CW: You’re normalizing by playing time, which is probably better than what I was doing. Can you look at the park switchers, too?
MF: Wow, ugly. For team switchers, UZR Yr2-v-Yr1 outfield R-squared 0.01, infield 0.06. DRS Yr2-v-Yr1 outfield 0.00, infield 0.02.
CW: That is ugly, especially once you consider that both are adjusted for park.
Robbie Griffin: I’d be interested in hearing how you feel. I saw some of your comments on the UZR vs. Dewan conversation at the Book Blog.
CW: At this point, I don’t know what these numbers mean. And I’m starting to lose confidence that what we’re measuring is defense.
CW: That last tweet probably came off as MORE optimistic than intended. I’ve been losing confidence for months – not sure I have any left.

Dan Turkenkopf: So some concerns about the quality of data that we’re basing a lot of our analysis on?
CW: Mike Fast and I have both found that the correlation for UZR year-to-year drops substantially if you look only at team switchers.
Graham MacAree: hardly a big surprise there.
CW: Combine that with my findings on the batted ball data itself (and there’s more that should be published soon), and, well…
RG: Is that for just +/- or all defensive metrics currently en vogue?
CW: You have two potential sources of discrepancy – methodology and the underlying data. At this point I have questions about both.
CW: @MacAree They’re both supposed to be park adjusted. Unless you have some other explanation…
GM: ‘supposed to be’ being the major question mark.
DT: Pitching staffs?
CW: Again, that’s SUPPOSED to be controlled for. If it isn’t, that’s a real problem.
Matt Klaassen: “and well,” what, back to range factor? FRAA?
RG: My main question would be along those lines: is it still probably better than anything else even with the issues?
CW: I don’t have good answers yet.
GM: My money is on us having a real problem. If our data is bollocksed we can’t do anything.
CW: That’s where I’m at right now as well.
GM: I don’t think I’m too disheartened by this thought – as long as the logic is sound I’m happy. Just need better data.
CW: For want of a stopwatch, the kingdom was lost.
MF: Except hope that Trackman and/or FIELDf/x some day become operational and public in some fashion.
GM: Right. As long as we’re attacking problems in the right way the source data will catch up.
CW: I think once you’ve identified the problems in the existing data, you can do more with it. We’re getting closer there.
MF: That’s a good point, Colin.

MF: Based on team-switchers, looks like outfield data is hopeless, wonder if that is mostly due to the LD counting issue you found?
MF: Team-switcher data shows UZR still has promise for infielders. What would the park/team bias be? How hard the groundballs are?
CW: There are two questions about the batted ball data – I’ve really only addressed trajectory. Location data could have issues too.
MF: Breakdown by position (sample size ~20 players) for team-switchers: UZR good for SS, 3B; mediocre for LF; useless for RF,CF,2B,1B.
MF: Breakdown by position for team-switchers: BIS +/- very good for SS; mediocre for LF; useless for RF,CF,3B,2B,1B.
MF: General insight: averaging UZR and BIS +/- does nothing to improve the year-to-year predictive power.
GM: This is for UZR/150 so pitcher staff GB rate won’t matter, yes?
CW: UZR/Inn, so that shouldn’t be a factor, right. I say shouldn’t but at this point I don’t know.
GM: Defensive innings, I imagine? so DG/9?
CW: Actual innings played, not derived innings.

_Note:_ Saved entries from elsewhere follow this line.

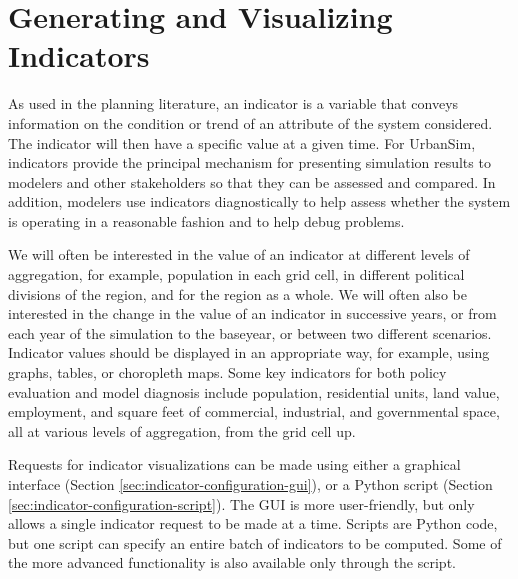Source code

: 
\chapter{Generating and Visualizing Indicators}
\indicatorsindex

As used in the planning literature, an indicator is a
variable \variablesindex that conveys information on the condition or
trend of an attribute \attributesindex of the system considered.  The
indicator will then have a specific value at a given time.
For UrbanSim, indicators provide the principal mechanism
for presenting simulation results to modelers and other stakeholders so
that they can be assessed and compared.  In addition, modelers use
indicators diagnostically to help assess whether the
system is operating in a reasonable fashion and to help debug problems.

We will often be interested in the value of an indicator at different levels of
aggregation, for example, 
population in each grid cell, in different political divisions of
the region, and for the region as a whole.  We will often also be
interested in the change in the value of an indicator
in successive years, or from each year of the
simulation to the baseyear, or between two different scenarios.
Indicator values should be displayed in an
appropriate way, for example, using graphs,
 tables,  or choropleth maps.
 Some key indicators for both policy
evaluation and model diagnosis include population, residential
units, land value, employment, and square feet of commercial,
industrial, and governmental space, all at various levels of
aggregation, from the grid cell up.

Requests for indicator visualizations can be made using either a graphical
interface (Section \ref{sec:indicator-configuration-gui}), or a Python
script (Section \ref{sec:indicator-configuration-script}).  The GUI is more
user-friendly, but only allows a single indicator request to be made at a
time.  Scripts are Python code, but one script can specify an entire
batch of indicators to be computed. Some of the more advanced functionality is
also available only through the script. 

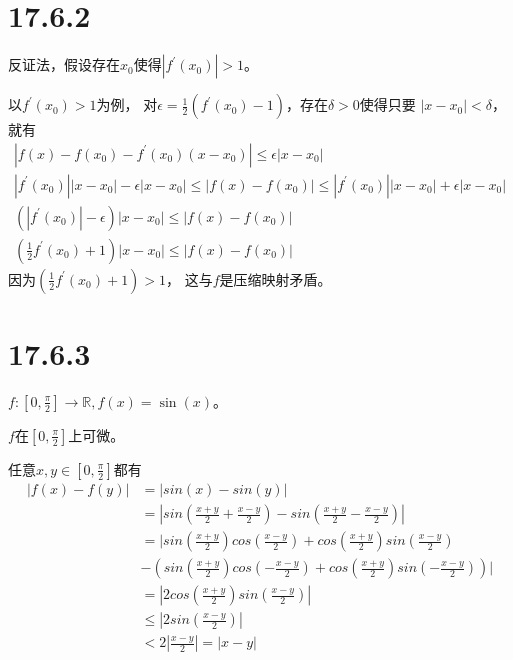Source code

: \documentclass{article}
\begin{document}
\section*{17.6.2}

反证法，假设存在$x_0$使得$|f^\prime(x_0)| > 1$。

以$f^\prime(x_0) > 1$为例，
对$\epsilon = \frac{1}{2}(f^\prime(x_0) - 1)$，存在$\delta > 0$使得只要
$|x - x_0| < \delta$，就有
\begin{align*}
  |f(x) - f(x_0) - f^\prime(x_0)(x - x_0)| \leq \epsilon |x - x_0|                                                      \\
  |f^\prime(x_0)||x - x_0| - \epsilon |x - x_0| \leq |f(x) - f(x_0)| \leq |f^\prime(x_0)||x - x_0| + \epsilon |x - x_0| \\
  (|f^\prime(x_0)| - \epsilon)|x - x_0| \leq |f(x) - f(x_0)|                                                            \\
  (\frac{1}{2}f^\prime(x_0) + 1)|x - x_0| \leq |f(x) - f(x_0)|
\end{align*}
因为$(\frac{1}{2}f^\prime(x_0) + 1) > 1$，
这与$f$是压缩映射矛盾。

\section*{17.6.3}

$f: [0, \frac{\pi}{2}] \to \mathbb{R}, f(x) = \sin(x)$。

$f$在$[0, \frac{\pi}{2}]$上可微。

任意$x, y \in [0, \frac{\pi}{2}]$都有
\begin{align*}
  |f(x) - f(y)|
   & = |sin(x) - sin(y)|                                                                        \\
   & = |sin(\frac{x + y}{2} + \frac{x - y}{2}) - sin(\frac{x + y}{2} - \frac{x - y}{2})|        \\
   & = |sin(\frac{x + y}{2})cos(\frac{x - y}{2}) + cos(\frac{x + y}{2})sin(\frac{x - y}{2})     \\
   & - (sin(\frac{x + y}{2})cos(-\frac{x - y}{2}) + cos(\frac{x + y}{2})sin(-\frac{x - y}{2}))| \\
   & = |2 cos(\frac{x + y}{2})sin(\frac{x - y}{2})|                                             \\
   & \leq |2 sin(\frac{x - y}{2})|                                                              \\
   & < 2 |\frac{x - y}{2}| = |x - y|
\end{align*}
\end{document}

CW: Can we look at year-to-year correlation for ExO in players who DON’T switch?
MF: I can’t find ExO on Fangraphs any more, is it okay to use BIZ?
CW: Hrm. Looks like they pulled DG as well. I don’t think BIZ quite gets at what I’m measuring, but it could work.
MF: Team-switchers BIZ/inn for outfielders y-t-y correlation R^2=0.06, for non-switchers R^2=0.18.
MF: Team-switchers BIZ/inn for infielders y-t-y correlation R^2=0.55, for non-switchers R^2=0.65.
MF: The difference between BIZ and ExO being ExO includes a measure of difficulty, e.g. how hard the scorer thought the ball was hit? Is that what you’re saying?
CW: Yeah. Still, I wonder how much of the BIZ correlation is pitcher tendencies and how much is scorer bias.

CW: My latest article on batted ball bias – http://bit.ly/bYycrn (This one’s free to nonsubscribers.)


6 Comments
Oldest
Newest Most Voted
Inline Feedbacks
View all comments
Detroit Michael
13 years ago

Given this statement:

“CW: Major difference between UZR and +/-, IIRC, is the baselines – UZR uses three-year baselines, +/- uses one year.”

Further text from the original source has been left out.